An aerobic granular sludge membrane bioreactor system for treating organic wastewater belongs to the technical field of wastewater treatment. The utility model is a water treatment system which effectively combines the aerobic granular sludge technology in the biological treatment method with the membrane bioreactor technology, and solves the most prominent membrane pollution problem in the operation of the membrane bioreactor. The water treatment system has high volume load, less land occupation, good liquid-solid separation effect, fast sedimentation of sludge in granular form, high reactivity, simultaneous nitrification and denitrification, light membrane pollution and long service life. It can be used for water reuse in residential areas and buildings, hospital wastewater treatment, fecal wastewater treatment, advanced treatment of various high-concentration organic industrial wastewater, landfill/compost leachate treatment, and purification of slightly polluted drinking water.

Description

An aerobic granular sludge membrane bioreactor system

technical field

An aerobic granular sludge membrane bioreactor system for treating organic wastewater belongs to the technical field of wastewater treatment. Specifically, it is a water treatment system that effectively combines aerobic granular sludge technology in biological treatment methods with membrane bioreactor technology. The water treatment system has high volume load, less land occupation, good liquid-solid separation effect, fast sedimentation of sludge in granular form, high reactivity, simultaneous nitrification and denitrification, light membrane pollution and long service life. It can be used for water reuse in residential areas and buildings, hospital wastewater treatment, fecal wastewater treatment, advanced treatment of various high-concentration organic industrial wastewater, landfill/compost leachate treatment, and purification of slightly polluted drinking water.

Background technique

Since the reform and opening up, my country's economy has achieved unprecedented sustained high-speed growth. However, due to the rapid expansion of resource development and the rapid growth of energy consumption, my country's ecological damage and environmental pollution have reached a very serious level. In order to realize the sustainable development of our country's economy and society, we must resolve the contradiction between development and environmental protection.

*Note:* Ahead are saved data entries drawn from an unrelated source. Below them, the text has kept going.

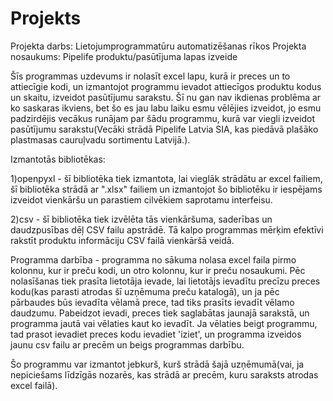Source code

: # Projekts
Projekta darbs: Lietojumprogrammatūru automatizēšanas rīkos
Projekta nosaukums: Pipelife produktu/pasūtījuma lapas izveide

Šīs programmas uzdevums ir nolasīt excel lapu, kurā ir preces un to attiecīgie kodi, un izmantojot programmu ievadot attiecīgos produktu kodus un skaitu, izveidot pasūtījumu sarakstu. Šī nu gan nav ikdienas problēma ar ko saskaras ikviens, bet šo es jau labu laiku esmu vēlējies izveidot, jo esmu padzirdējis vecākus runājam par šādu programmu, kurā var viegli izveidot pasūtījumu sarakstu(Vecāki strādā Pipelife Latvia SIA, kas piedāvā plašāko plastmasas cauruļvadu sortimentu Latvijā.).

Izmantotās bibliotēkas:

1)openpyxl - šī bibliotēka tiek izmantota, lai vieglāk strādātu ar excel failiem, šī bibliotēka strādā ar ".xlsx" failiem un izmantojot šo bibliotēku ir iespējams izveidot vienkāršu un parastiem cilvēkiem saprotamu interfeisu.

2)csv - šī bibliotēka tiek izvēlēta tās vienkāršuma, saderības un daudzpusības dēļ CSV failu apstrādē. Tā kalpo programmas mērķim efektīvi rakstīt produktu informāciju CSV failā vienkāršā veidā.

Programma darbība - programma no sākuma nolasa excel faila pirmo kolonnu, kur ir preču kodi, un otro kolonnu, kur ir preču nosaukumi. Pēc nolasīšanas tiek prasīta lietotāja ievade, lai lietotājs ievadītu precīzu preces kodu(kas parasti atrodas šī uzņēmuma preču katalogā), un ja pēc pārbaudes būs ievadīta vēlamā prece, tad tiks prasīts ievadīt vēlamo daudzumu. Pabeidzot ievadi, preces tiek saglabātas jaunajā sarakstā, un programma jautā vai vēlaties kaut ko ievadīt. Ja vēlaties beigt programmu, tad prasot ievadiet preces kodu ievadiet 'iziet', un programma izveidos jaunu csv failu ar precēm un beigs programmas darbību.

Šo programmu var izmantot jebkurš, kurš strādā šajā uzņēmumā(vai, ja nepiciešams līdzīgās nozarēs, kas strādā ar precēm, kuru saraksts atrodas excel failā).

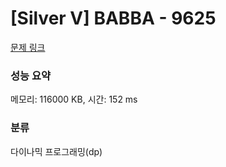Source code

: # [Silver V] BABBA - 9625 

[문제 링크](https://www.acmicpc.net/problem/9625) 

### 성능 요약

메모리: 116000 KB, 시간: 152 ms

### 분류

다이나믹 프로그래밍(dp)

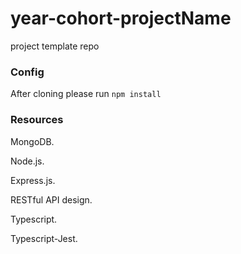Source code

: # year-cohort-projectName
project template repo

### Config
After cloning please run `npm install`

### Resources
MongoDB. 

Node.js. 

Express.js. 

RESTful API design.   

Typescript.

Typescript-Jest.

At present, due to the rapid increase of population and the continuous development of social economy, not only the demand for water is greatly increased, but also the discharge of sewage is also increasing day by day. Many places in my country (such as the Taihu Lake Basin) have increased the water quality requirements for wastewater discharge. The traditional activated sludge method has been difficult to meet the continuously improving requirements in terms of multifunctionality, high efficiency, stability and economical rationality. In order to alleviate this contradiction, the development, research and application of new high-efficiency wastewater biological treatment technology has become an important topic in the field of water pollution control engineering research in all countries in the world.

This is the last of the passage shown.